(Plain-text document sources)
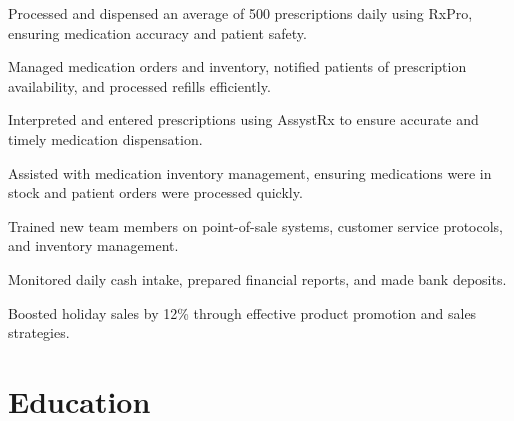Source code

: \documentclass[letterpaper,10pt]{article}
\begin{document}
\begin{resume_list}
\item Processed and dispensed an average of 500 prescriptions daily using RxPro, ensuring medication accuracy and patient safety.
\item Managed medication orders and inventory, notified patients of prescription availability, and processed refills efficiently.
\end{resume_list}

\begin{resume_list}
\item Interpreted and entered prescriptions using AssystRx to ensure accurate and timely medication dispensation.
\item Assisted with medication inventory management, ensuring medications were in stock and patient orders were processed quickly.
\end{resume_list}

\begin{resume_list}
\item Trained new team members on point-of-sale systems, customer service protocols, and inventory management.
\item Monitored daily cash intake, prepared financial reports, and made bank deposits.
\item Boosted holiday sales by 12\% through effective product promotion and sales strategies.
\end{resume_list}

\section{Education}

\vspace{10pt}
\end{document}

_Work required_:
Which lines above contain the word "daily"? Copy each of them.

_Result_:
\item Processed and dispensed an average of 500 prescriptions daily using RxPro, ensuring medication accuracy and patient safety.
\item Monitored daily cash intake, prepared financial reports, and made bank deposits.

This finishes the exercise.